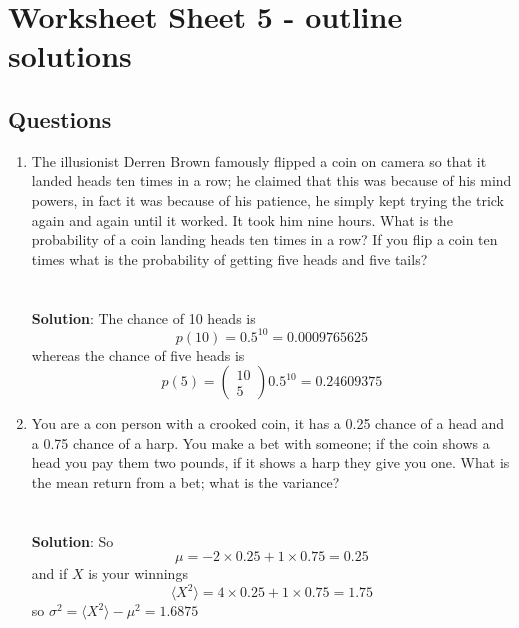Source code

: \documentclass[11pt,a4paper]{scrartcl}
\begin{document}
\section*{Worksheet Sheet 5 - outline solutions}

\subsection*{Questions}

\begin{enumerate}


\item The illusionist Derren Brown famously flipped a coin on camera
  so that it landed heads ten times in a row; he claimed that this was
  because of his mind powers, in fact it was because of his patience,
  he simply kept trying the trick again and again until it
  worked. It took him nine hours. What is the probability of a coin landing heads ten times in
  a row? If you flip a coin ten times what is the probability of
  getting five heads and five tails?\\ \\ \\ \textbf{Solution}: The chance of 10 heads is
\begin{equation}
p(10)=0.5^{10}=0.0009765625
\end{equation}
whereas the chance of five heads is
\begin{equation}
p(5)=\left(\begin{array}{c}10\\5\end{array}\right)0.5^{10}=0.24609375
\end{equation}


\item You are a con person with a crooked coin, it has a 0.25 chance
  of a head and a 0.75 chance of a harp. You make a bet with someone; if
  the coin shows a head you pay them two pounds, if it shows a harp
  they give you one. What is the mean return from a bet; what is the variance?
\\ \\ \\
\textbf{Solution}: So 
\begin{equation}
\mu =-2\times 0.25 +1\times 0.75=0.25
\end{equation}
and if $X$ is your winnings
\begin{equation}
  \langle X^2\rangle=4\times 0.25 +1\times 0.75=1.75
\end{equation}
so $\sigma^2=\langle X^2\rangle-\mu^2=1.6875$
  

\end{enumerate}
\end{document}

#### Task instructions:
Without adding anything, say how many lines in the listing above include the string "textbf".

#### Response below:
2